Durante o encontro, um membro da Associação Quilombola de Moreré teria expressado indignação com a tentativa de limitar o acesso dos moradores à praia e contestou a estratégia de dividir as comunidades em reuniões separadas.
Pressão e intimidação contra lideranças quilombolas de Boipeba
Após a reunião, as tentativas de convencimento continuaram. Ainda segundo as comunidades, no dia seguinte, uma servidora do INEMA, identificada como Lolita Garrido, foi até a casa de uma liderança da Associação Quilombola de Boipeba para insistir na adesão ao projeto.

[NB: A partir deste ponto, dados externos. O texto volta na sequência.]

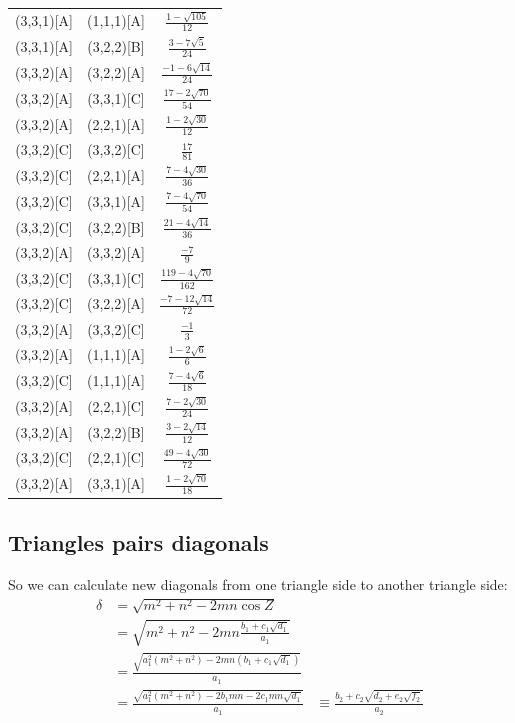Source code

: \documentclass[11pt]{article}
\begin{document}
\begin{center}
\begin{tabular}{||c c c ||}
(3,3,1)[A] & (1,1,1)[A] & $\frac{1-\sqrt{105}}{12}$\\
(3,3,1)[A] & (3,2,2)[B] & $\frac{3-7\sqrt{5}}{24}$\\
 \hline
(3,3,2)[A] & (3,2,2)[A] & $\frac{-1-6\sqrt{14}}{24}$\\
(3,3,2)[A] & (3,3,1)[C] & $\frac{17-2\sqrt{70}}{54}$\\
(3,3,2)[A] & (2,2,1)[A] & $\frac{1-2\sqrt{30}}{12}$\\
(3,3,2)[C] & (3,3,2)[C] & $\frac{17}{81}$\\
(3,3,2)[C] & (2,2,1)[A] & $\frac{7-4\sqrt{30}}{36}$\\
(3,3,2)[C] & (3,3,1)[A] & $\frac{7-4\sqrt{70}}{54}$\\
(3,3,2)[C] & (3,2,2)[B] & $\frac{21-4\sqrt{14}}{36}$\\
(3,3,2)[A] & (3,3,2)[A] & $\frac{-7}{9}$\\
(3,3,2)[C] & (3,3,1)[C] & $\frac{119-4\sqrt{70}}{162}$\\
(3,3,2)[C] & (3,2,2)[A] & $\frac{-7-12\sqrt{14}}{72}$\\
(3,3,2)[A] & (3,3,2)[C] & $\frac{-1}{3}$\\
(3,3,2)[A] & (1,1,1)[A] & $\frac{1-2\sqrt{6}}{6}$\\
(3,3,2)[C] & (1,1,1)[A] & $\frac{7-4\sqrt{6}}{18}$\\
(3,3,2)[A] & (2,2,1)[C] & $\frac{7-2\sqrt{30}}{24}$\\
(3,3,2)[A] & (3,2,2)[B] & $\frac{3-2\sqrt{14}}{12}$\\
(3,3,2)[C] & (2,2,1)[C] & $\frac{49-4\sqrt{30}}{72}$\\
(3,3,2)[A] & (3,3,1)[A] & $\frac{1-2\sqrt{70}}{18}$\\
 \hline
\end{tabular}
\end{center}





\subsection{Triangles pairs diagonals}


So we can calculate new diagonals from one triangle side to another triangle side:
\begin{align}
\delta &= \sqrt{m^2 + n^2 - 2mn\cos{Z}}\\
 &= \sqrt{m^2 + n^2 - 2mn\frac{b_1+c_1\sqrt{d_1}}{a_1}}\\
 &= \frac{\sqrt{a_1^2(m^2 + n^2) - 2mn(b_1 + c_1\sqrt{d_1})}}{a_1}\\
 &= \frac{\sqrt{a_1^2(m^2 + n^2) - 2b_1mn - 2c_1mn\sqrt{d_1} }}{a_1} &\equiv \frac{b_2 + c_2\sqrt{d_2 + e_2\sqrt{f_2}}}{a_2}
\end{align}
\end{document}
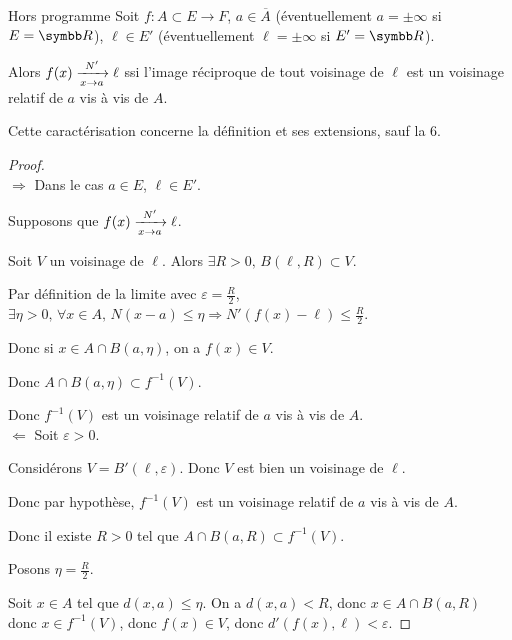 \begin{theoreme}{Hors programme}{}
    Soit $f : A \subset E \to F$, $a \in \overline A$ (éventuellement $a = \pm \infty$ si $E = \R$), 
    $\ell \in E'$ (éventuellement $\ell = \pm \infty$ si $E' = \R$).

    Alors $f(x) \limitnorme{N'}{x}{a} \ell$ ssi l'image réciproque de tout voisinage de 
    $\ell$ est un voisinage relatif de $a$ vis à vis de $A$.
\end{theoreme}

\begin{remarque}
    Cette caractérisation concerne la définition et ses extensions, sauf la 6.
\end{remarque}


\begin{proof}~\\
    $\Rightarrow$ Dans le cas $a \in E$, $\ell \in E'$. 

    Supposons que $f(x) \limitnorme{N'}{x}{a} \ell$.

    Soit $V$ un voisinage de $\ell$. Alors $\exists R > 0, \, B(\ell, R) \subset V$.

    Par définition de la limite avec $\varepsilon = \frac R 2$, $\exists \eta > 0, \, \forall x \in A, \, N(x - a) \leqslant \eta \Rightarrow N'(f(x) - \ell) \leqslant \frac R 2$.

    Donc si $x \in A \cap B(a, \eta)$, on a $f(x) \in V$. 

    Donc $A \cap B(a, \eta) \subset f^{-1}(V)$. 

    Donc $f^{-1}(V)$ est un voisinage relatif de $a$ vis à vis de $A$. \\

    $\Leftarrow$ Soit $\varepsilon > 0$. 

    Considérons $V = B'(\ell, \varepsilon)$. Donc $V$ est bien un voisinage de $\ell$. 

    Donc par hypothèse, $f^{-1}(V)$ est un voisinage relatif de $a$ vis à vis de $A$.

    Donc il existe $R > 0$ tel que $A \cap B(a, R) \subset f^{-1}(V)$.

    Posons $\eta = \frac R 2$. 

    Soit $x \in A$ tel que $d(x, a) \leqslant \eta$. On a $d(x, a) < R$, 
    donc $x \in A \cap B(a, R) $ donc $x \in f^{-1}(V)$, donc $f(x) \in V$, donc
    $d'(f(x), \ell) < \varepsilon$.
\end{proof}

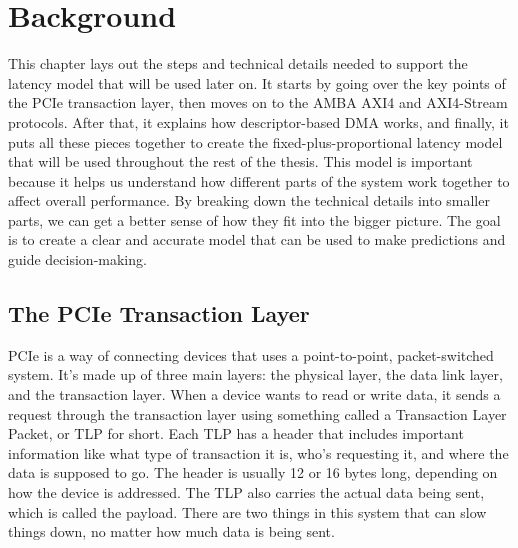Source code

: 
\chapter{Background}

\label{Chapter3}


This chapter lays out the steps and technical details needed to support the latency model that will be used later on. It starts by going over the key points of the PCIe transaction layer, then moves on to the AMBA AXI4 and AXI4-Stream protocols. After that, it explains how descriptor-based DMA works, and finally, it puts all these pieces together to create the fixed-plus-proportional latency model that will be used throughout the rest of the thesis. This model is important because it helps us understand how different parts of the system work together to affect overall performance. By breaking down the technical details into smaller parts, we can get a better sense of how they fit into the bigger picture. The goal is to create a clear and accurate model that can be used to make predictions and guide decision-making.


\section{The PCIe Transaction Layer}
\label{sec:ch3_pcie}

PCIe is a way of connecting devices that uses a point-to-point, packet-switched system. It's made up of three main layers: the physical layer, the data link layer, and the transaction layer. When a device wants to read or write data, it sends a request through the transaction layer using something called a Transaction Layer Packet, or TLP for short. Each TLP has a header that includes important information like what type of transaction it is, who's requesting it, and where the data is supposed to go. The header is usually 12 or 16 bytes long, depending on how the device is addressed. The TLP also carries the actual data being sent, which is called the payload. There are two things in this system that can slow things down, no matter how much data is being sent.

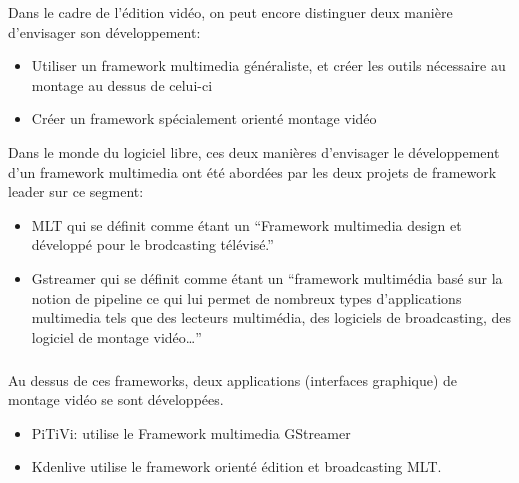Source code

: {Dans le cadre de l'édition vidéo, on peut encore distinguer deux manière
d'envisager son développement:

\begin {itemize}

  \item {Utiliser un framework multimedia généraliste, et créer les
  outils nécessaire
         au montage au dessus de celui-ci} %

  \item {Créer un framework spécialement orienté montage vidéo}

\end {itemize}

Dans le monde du logiciel libre, ces deux manières d'envisager le
développement d'un framework multimedia ont été abordées par les deux
projets de framework leader sur ce segment:

\begin {itemize}

  \item {MLT qui se définit comme étant un ``Framework multimedia design
    et développé pour le brodcasting télévisé.''}

  \item {Gstreamer qui se définit comme étant un ``framework multimédia
    basé sur la notion de pipeline ce qui lui permet de nombreux types
    d'applications multimedia tels que des lecteurs multimédia, des
    logiciels de broadcasting, des logiciel de montage vidéo\ldots''}

\end {itemize}

\subparagraph {}

Au dessus de ces frameworks, deux applications (interfaces graphique)
de montage vidéo se sont développées.

\begin {itemize}

  \item {PiTiVi: utilise le Framework multimedia GStreamer}

  \item {Kdenlive utilise le framework orienté édition et
    broadcasting MLT.}

\end {itemize}

\paragraph {}

}
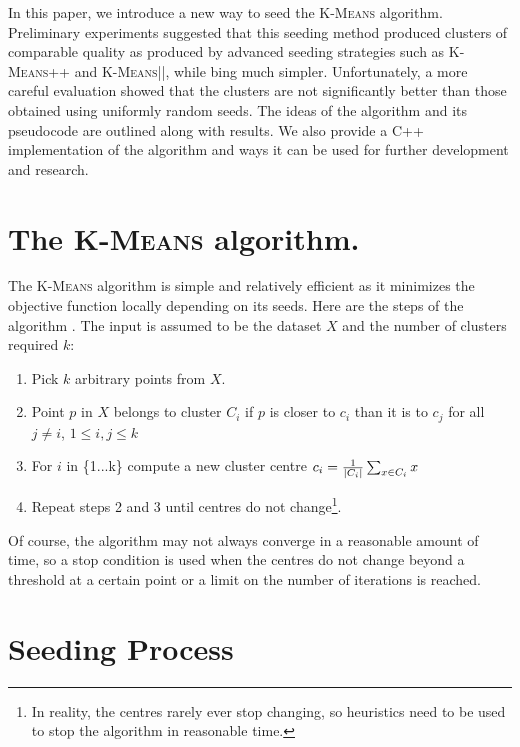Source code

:\documentclass[12pt]{dalthesis}
\newcommand*{\kmeansn}{\textsc{K-Means}} %
\newcommand*{\kmeans}{\textsc{K-Means} } %
\DeclarePairedDelimiter\abs{\lvert}{\rvert}
\begin{document}
In this paper, we introduce a new way to seed the \kmeans algorithm. Preliminary experiments suggested that this seeding method produced clusters of comparable quality as produced by advanced seeding strategies such as \kmeansn++ and \kmeansn||, while bing much simpler. Unfortunately, a more careful evaluation showed that the clusters are not significantly better than those obtained using uniformly random seeds. The ideas of the algorithm and its pseudocode are outlined along with results. We also provide a C++ implementation of the algorithm and ways it can be used for further development and research.


\section{The \kmeans algorithm.}
The \kmeans algorithm is simple and relatively efficient as it minimizes the objective function locally depending on its seeds.
Here are the steps of the algorithm \citep{arthur2007k}. The input is assumed to be the dataset $X$ and the number of clusters required $k$:

\begin{enumerate}
  \item Pick $k$ arbitrary points from $X$.
  \item Point $p$ in $X$ belongs to cluster $C_i$ if $p$ is closer to $c_i$ than it is to $c_j$ for all $j \neq i$, $1 \leq i,j \leq k$
  \item For $i$ in \{1...k\} compute a new cluster centre $c_i = \frac{1}{\abs{C_i}}\sum_{x \in C_i}x$
  \item Repeat steps 2 and 3 until centres do not change\footnote{In reality, the centres rarely ever stop changing, so heuristics need to be used to stop the algorithm in reasonable time.}.
\end{enumerate}

Of course, the algorithm may not always converge in a reasonable amount of time, so a stop condition is used when the centres do not change beyond a threshold at a certain point or a limit on the number of iterations is reached.

\section{Seeding Process}
\end{document}
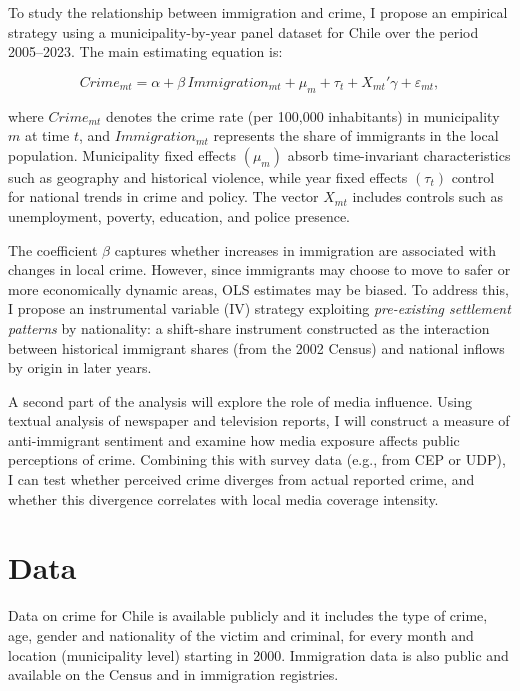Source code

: To study the relationship between immigration and crime, I propose an empirical strategy using a municipality-by-year panel dataset for Chile over the period 2005--2023. The main estimating equation is:

\begin{equation}
	Crime_{mt} = \alpha + \beta \, Immigration_{mt} + \mu_m + \tau_t + X_{mt}'\gamma + \varepsilon_{mt},
\end{equation}

\noindent where $Crime_{mt}$ denotes the crime rate (per 100,000 inhabitants) in municipality $m$ at time $t$, and $Immigration_{mt}$ represents the share of immigrants in the local population. Municipality fixed effects $(\mu_m)$ absorb time-invariant characteristics such as geography and historical violence, while year fixed effects $(\tau_t)$ control for national trends in crime and policy. The vector $X_{mt}$ includes controls such as unemployment, poverty, education, and police presence.

The coefficient $\beta$ captures whether increases in immigration are associated with changes in local crime. However, since immigrants may choose to move to safer or more economically dynamic areas, OLS estimates may be biased. To address this, I propose an instrumental variable (IV) strategy exploiting \emph{pre-existing settlement patterns} by nationality: a shift-share instrument constructed as the interaction between historical immigrant shares (from the 2002 Census) and national inflows by origin in later years.

A second part of the analysis will explore the role of media influence. Using textual analysis of newspaper and television reports, I will construct a measure of anti-immigrant sentiment and examine how media exposure affects public perceptions of crime. Combining this with survey data (e.g., from CEP or UDP), I can test whether perceived crime diverges from actual reported crime, and whether this divergence correlates with local media coverage intensity.


\section{ Data}

Data on crime for Chile is available publicly and it includes the type of crime, age, gender and nationality of the victim and criminal, for every month and location (municipality level) starting in 2000. Immigration data is also public and available 
on the Census and in immigration registries.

A filha grávida do líder comunitário foi abordada e constrangida na porta de casa pela representante do órgão ambiental, que aguardava o quilombola para uma conversa.
A empresa Perville, do empresário italiano Fábio Perini, já foi notificada por desmatamento ilegal na Área de Proteção Ambiental (APA) das Ilhas de Tinharé e Boipeba. Desde 2017, há tentativas de implementação do empreendimento e uma audiência pública realizada em 2019 teve baixa participação da comunidade, que estava mobilizada na limpeza das praias após o derramamento de petróleo que atingiu o litoral nordestino.
Desrespeito à legislação e envolvimento do INEMA
O Brasil é signatário da Convenção 169 da Organização Internacional do Trabalho (OIT), que determina que qualquer empreendimento em territórios indígenas ou quilombolas deve ter autorização prévia, livre e informada das comunidades locais. No entanto, as ações do INEMA são vistas pelos moradores como uma tentativa de burlar esse processo e facilitar a aprovação dos empreendimentos.
A desconfiança da população com o INEMA não é recente. O órgão já autorizou projetos sem considerar impactos ambientais e sociais, incluindo o Mangaba Cultivo de Coco LTDA, que pretendia construir duas pousadas, um parque aquático, um aeródromo e um campo de golfe, ocupando cerca de 20% da ilha e desmatando ilegalmente 16 milhões de metros quadrados de vegetação nativa.
O Ministério Público Federal (MPF) já apontou arbitrariedades na atuação do INEMA e enviou um ofício, em março de 2023, ao secretário de Meio Ambiente da Bahia, Eduardo Sodré Martins, denunciando que o órgão tem sido um obstáculo para a garantia de direitos das comunidades tradicionais.
No documento, o MPF destaca que o INEMA ignora recomendações para não autorizar empreendimentos em áreas públicas federais. O texto chega a questionar: “Qual parte o INEMA não entendeu? Ou não quer entender?”.
Apesar das pressões, as comunidades quilombolas e pesqueiras de Boipeba seguem mobilizadas para garantir a preservação de seus territórios. Com processos de regularização fundiária em andamento na Secretaria de Patrimônio da União (SPU), os moradores esperam que o Estado reconheça seus direitos e impeça a destruição ambiental e social da ilha.
A Alma Preta entrou em contato com a empresa Perville e o Instituto do Meio Ambiente e Recursos Hídricos (INEMA) da Bahia para um posicionamento sobre a denúncia, mas não houveram retornos até o fechamento do texto. O espaço segue aberto.